Collected data
..........
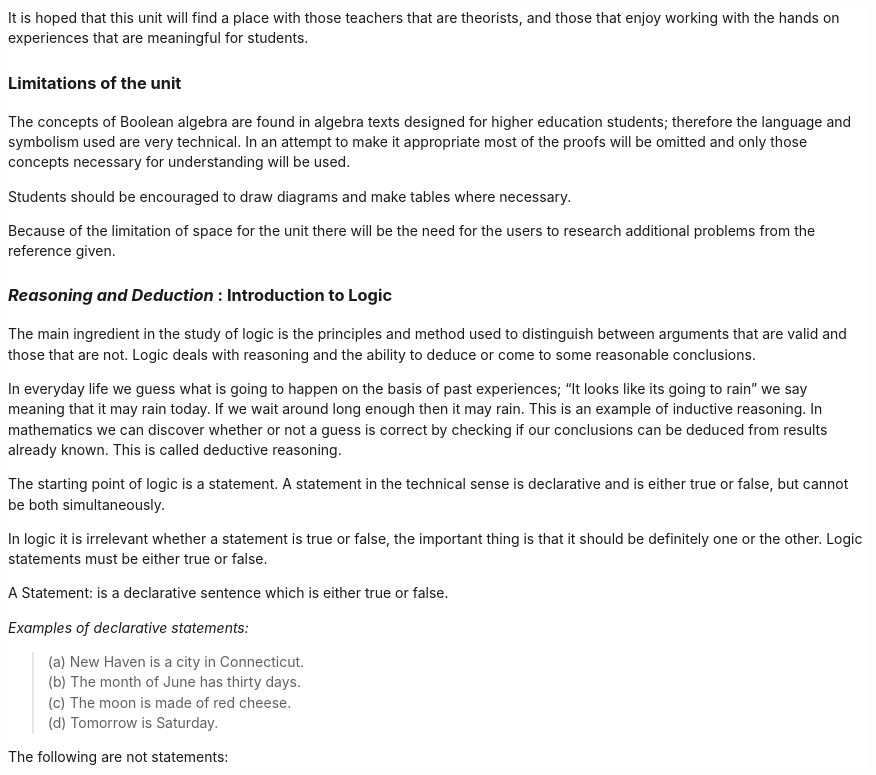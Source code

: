   It is hoped that this unit will find a place with those teachers that are theorists, and those that enjoy working with the hands on experiences that are meaningful for students.
 </p>
<h3>
  Limitations of the unit
 </h3>
 The concepts of Boolean algebra are found in algebra texts designed for higher education students; therefore the language and symbolism used are very technical. In an attempt to make it appropriate most of the proofs will be omitted and only those concepts necessary for understanding will be used.

Students should be encouraged to draw diagrams and make tables where necessary.
 <p>
  Because of the limitation of space for the unit there will be the need for the users to research additional problems from the reference given.
 </p>
<h3>
  <i>
   Reasoning and Deduction
  </i>
  : Introduction to Logic
 </h3>
 The main ingredient in the study of logic is the principles and method used to distinguish between arguments that are valid and those that are not. Logic deals with reasoning and the ability to deduce or come to some reasonable conclusions.

In everyday life we guess what is going to happen on the basis of past experiences; “It looks like its going to rain” we say meaning that it may rain today. If we wait around long enough then it may rain. This is an example of inductive reasoning. In mathematics we can discover whether or not a guess is correct by checking if our conclusions can be deduced from results already known. This is called deductive reasoning.
 <p>
  The starting point of logic is a statement. A statement in the technical sense is declarative and is either true or false, but cannot be both simultaneously.
 </p>
 <p>
  In logic it is irrelevant whether a statement is true or false, the important thing is that it should be definitely one or the other. Logic statements must be either true or false.
 </p>
 <p>
  A Statement: is a declarative sentence which is either true or false.
 </p>
<p>
  <i>
   Examples of declarative statements:
  </i>
 </p>
<blockquote>
  <dl>
   <dt>
    (a) New Haven is a city in Connecticut.
    <dt>
     (b) The month of June has thirty days.
     <dt>
      (c) The moon is made of red cheese.
      <dt>
       (d) Tomorrow is Saturday.
      </dt>
     </dt>
    </dt>
   </dt>
  </dl>
 </blockquote>
 The following are not statements:
<blockquote>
..........
> [WHAT YOU ARE ASKED TO DO]:
Line tally for "with": say how many lines of the records above contain it, and give nothing but the number.

> [RESULT BELOW]:
2